Well, I definitely was not counting it as joy when I was tested! I repented to God for not dealing with my tests well, and I apologized again for not recognizing that my trials and tribulations were necessary for the literal answers to my prayer of "Make me a better Christian!" How could I expect to gain strength without resistance? Repentance means to recognize my own fault against God, apologize to Him and then move on in the right direction... Ideally, never looking back! 

Who are you when you are tested, when your weaknesses are exposed, when you are pulled to spiritual places and hear a thousand tempting but ungodly directions to walk. When your greatest sins are calling and seem to be the only place you can find peace. Plug in to Jesus, let Him baptize you with the Spirit of God, find wisdom and patience, and whatever else He wants to show you. Walk in it, find your cross, carry it, and die well.

And just for the sake of the two or three of you the read this blog, on May 21, the Spirit of God came to me and took 100% of that Depression, Anxiety, and the associated demonic suicidal stuff off of me. Ill talk about the three other days of lessons later... God is good... Really really good!

Comments

Sarah DeFur said…
Remember that day you blew the shofar horn up where Lexi committed suicide.? I remember. I also remember you saying I’ve just literally pissed off a multitude of demons…. That came to my mind as I was reading how you were surrounded by all those demonic things…..
Kelly and Haley said…
Sarah, I do remember that moment very well, and I remember feeling the spirits get stirred. I would not have done that if not led by God to do so. I had two back to back suicides in 2017 that I responded to. There were aspects of them that touched areas of Lexi's death that opened doors that I needed to right with God in order to shut them. For some stupid reason I felt like I was bothering Him and could do it my self. At that moment things got really tough. I heard the devil that spoke to Lexi and this time he was speaking to me. I believe God let me experience this for many reasons but one major one was to see the damage that is caused by walking away at this stage of my walk with Him.

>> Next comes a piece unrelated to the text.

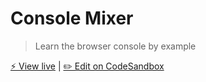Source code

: # Console Mixer

> Learn the browser console by example

[⚡️ View live](https://seanmcp.github.io/console-mixer) | [✏️ Edit on CodeSandbox](https://codesandbox.io/s/github/SeanMcP/console-mixer/)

It was terrible!
GoF yaself EU! said…
Kelly, I remember as well that day clearly. It really stuck in my mind. Satan has an incredible patience and is happy to demean you as a person until the time is right to launch a very real and effective attack. I have seen it in my life, and would have likely missed it had it not been for your help and guidance in seeking God. It is a little unnerving and a little comforting to know he is still working so diligently to get at you. I guess you have caught his attention. I am sorry to hear the ugly things he is whispering in your ear, but so grateful God is in the other ear and your heart to heart keeping you protected and connected. Knowing he never gives up, and neither does God is an amazing thing to know in the core of your being. I know so many who would give anything to know he is even real, and yet hear you sit , basking in his love and support. Amazingly aware of his deep involvement in your everyday life. Thank you for sharing your trials and victories with the rest of us humble sinners. It is pretty good club to be in. Love you and your family.